The former Burberry factory in the Rhondda has been sold to property developers who plan to spend up to £2.5m on the plant, it has emerged.
Burberry closed the factory saying it was not 'commercially viable'
The factory closed in March with more than 300 job losses after a campaign featuring celebrities to keep it open.
The Treorchy site will be divided into smaller units which will then be put up for sale or lease next year.
A proposed workers' co-operative to produce clothing at the Treorchy plant has also collapsed.
The purchase of the factory by the Cardiff-based property-development firm Garrison Barclay was completed during the summer.
The 106,000 sq ft (9,850 sq m) factory on 4.5 acres (1.8 hectares) will be split into 10-15 units and made available to all types of occupiers.
A number of celebrities backed the campaign to keep the site open
Managing director Tristan Hobbs said: "The local workforce in Treorchy I think offers a great opportunity for any business looking to locate here.
"The road infrastructure is good. The employment base is good. The accessibility to this building is good.
"The only disadvantage that this building has in its current form is that it is too big.
"I think that the opportunities would be fewer for the building as it stands without an investor coming in, like ourselves, and spending the money here and making it available for wider range of businesses."
Wayne Phillips, who worked at the plant for 36 years, said he hoped the development worked out.
He said: "The people who worked here are a good workforce, and everybody knows that.
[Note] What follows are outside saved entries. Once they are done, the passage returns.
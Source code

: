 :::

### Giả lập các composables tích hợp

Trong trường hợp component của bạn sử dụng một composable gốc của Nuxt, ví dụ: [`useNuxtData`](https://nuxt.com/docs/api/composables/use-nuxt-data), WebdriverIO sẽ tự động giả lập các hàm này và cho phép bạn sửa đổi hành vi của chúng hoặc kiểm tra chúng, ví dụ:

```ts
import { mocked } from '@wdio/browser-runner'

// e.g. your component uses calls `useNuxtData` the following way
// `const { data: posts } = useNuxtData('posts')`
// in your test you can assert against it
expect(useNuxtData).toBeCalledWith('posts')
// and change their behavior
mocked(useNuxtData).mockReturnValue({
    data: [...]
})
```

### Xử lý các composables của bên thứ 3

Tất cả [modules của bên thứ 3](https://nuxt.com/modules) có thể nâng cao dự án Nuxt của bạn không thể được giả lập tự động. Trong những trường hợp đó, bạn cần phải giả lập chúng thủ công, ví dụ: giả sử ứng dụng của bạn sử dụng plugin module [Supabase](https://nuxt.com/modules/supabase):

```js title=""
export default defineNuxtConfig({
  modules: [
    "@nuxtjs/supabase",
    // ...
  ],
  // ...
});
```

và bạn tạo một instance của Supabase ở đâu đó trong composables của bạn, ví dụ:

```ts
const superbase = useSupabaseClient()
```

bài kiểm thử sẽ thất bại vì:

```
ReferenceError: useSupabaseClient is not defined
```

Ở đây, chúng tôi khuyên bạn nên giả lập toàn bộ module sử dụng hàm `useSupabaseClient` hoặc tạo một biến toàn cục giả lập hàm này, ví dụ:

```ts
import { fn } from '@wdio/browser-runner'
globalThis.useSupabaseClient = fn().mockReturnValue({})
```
"I don't know how many have got jobs at the moment but I'm sure that if there were jobs going here, they would jump at them."
The workers' campaign included protests at Burberry's London stores
The GMB union has welcomed the plan, saying it offers the potential to create jobs.
A workers' co-operative proposed at the site has collapsed because a number of senior staff pulled out. The co-operative would have employed about 50 people.
Burberry made its announcement almost a year ago that it was to close its factory in the Rhondda and move production of its polo shirts to China.
Months of protests around the world followed, attracting support from a number of celebrities.
Burberry agreed to offer enhanced redundancy payments, extra funds for retraining and to give £150,000 every year for the next 10 years to the community.
That money will be given to an independent committee.
In March, workers made a final march from the factory, which closed after 60 years of production, and were joined by a male choir on their final rally in the town.